Managing money isn’t always easy – especially when you have a family and it doesn’t seem like there’s enough money to go around. The mortgage, bills, groceries, insurances payments and gas can all make it seem like your hard-earned money has vanished into thin air.
That’s where a family budget can be a lifesaver.
A budget allows you to better see where your money is going –and where it needs to go. By controlling your family spending you will be able to save more effectively for vacations, retirement and your children’s education.
When setting up your household budget, you should keep the following things in mind:
- Analyze your three most recent bank statements to determine what you have been spending money on. Try to group together expenditures into overarching categories, such as groceries, gas, entertainment, utilities, child care, etc.
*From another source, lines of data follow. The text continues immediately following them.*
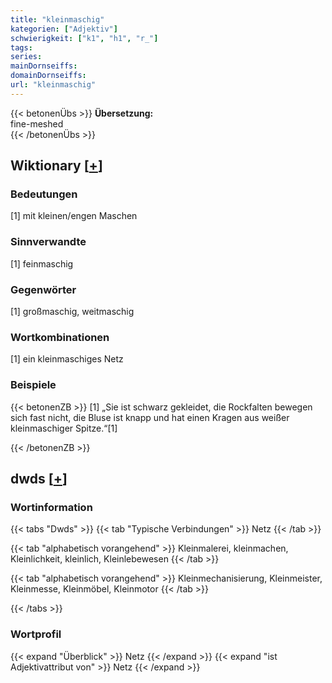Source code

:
 ```yaml
---
title: "kleinmaschig"
kategorien: ["Adjektiv"]
schwierigkeit: ["k1", "h1", "r_"]
tags:
series:
mainDornseiffs:
domainDornseiffs:
url: "kleinmaschig"
---
```


{{< betonenÜbs >}}
**Übersetzung:**  
fine-meshed  
{{< /betonenÜbs >}}

## Wiktionary [[+](https://de.wiktionary.org/wiki/kleinmaschig)]

### Bedeutungen
[1] mit kleinen/engen Maschen  

### Sinnverwandte
[1] feinmaschig  

### Gegenwörter
[1] großmaschig, weitmaschig  

### Wortkombinationen
[1] ein kleinmaschiges Netz  

### Beispiele
{{< betonenZB >}}
[1] „Sie ist schwarz gekleidet, die Rockfalten bewegen sich fast nicht, die Bluse ist knapp und hat einen Kragen aus weißer kleinmaschiger Spitze.“[1]  

{{< /betonenZB >}}


## dwds [[+](https://www.dwds.de/wb/kleinmaschig)]

### Wortinformation
{{< tabs "Dwds" >}}
{{< tab "Typische Verbindungen" >}}
Netz
{{< /tab >}}

{{< tab "alphabetisch vorangehend" >}}
Kleinmalerei, kleinmachen, Kleinlichkeit, kleinlich, Kleinlebewesen
{{< /tab >}}

{{< tab "alphabetisch vorangehend" >}}
Kleinmechanisierung, Kleinmeister, Kleinmesse, Kleinmöbel, Kleinmotor
{{< /tab >}}

{{< /tabs >}}

### Wortprofil
{{< expand "Überblick" >}} Netz {{< /expand >}}
{{< expand "ist Adjektivattribut von" >}} Netz {{< /expand >}}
- Determine what your monthly fixed living expenses are. Fixed living expenses include rent or mortgage, utilities, phone, car payments, insurance and any loan payments you may have. These are expenditures that will remain the same on a month-to-month basis.
- Do a similar analysis for your income. Take into account your paychecks, bonuses, interest income and tax refunds.
- Compare total income to total expenses. The most important thing to keep in mind when you’re developing a budget is to make sure your income is greater than your expenses. The more you can lower expenses the more you’ll be able to save.
- Evaluate your expenses and develop a budget for each category.
- Set up a savings plan, such as a certificate of deposit, IRA or savings account, and begin making regular deposits.
- Develop a system to track your monthly expenses. This will help you evaluate if your plan is working and allow you to fine-tune it, if needed. There are many tools available online for these purposes, both free and for a fee.
- Identify opportunities to save and develop a plan to cut back spending in specific categories.
Once you’ve established a family budget, don’t allow yourself to slack off. Implement strategies that will help you stick to the budget. Some of our favorites include:
- When you’re making a purchase, stop yourself and determine whether it’s a need or a want. Analyzing your purchases in this manner will help you cut down on unnecessary spending.
- Instead of using a credit or debit card when you’re purchasing groceries (or other items within a category) force yourself to pay with cash instead. This will force you to stick to your monthly budget since you won’t be able to pay for additional items once you reach your limit.
- Establish a purchase limit with your partner for discretionary expenses at which a joint decision has to be made before the item is purchased. For example, if your purchase limit is $200, you would have to consult with your partner on any purchase above $200. This will help curb impulse spending and force you to consciously determine whether the item is truly a need versus a want.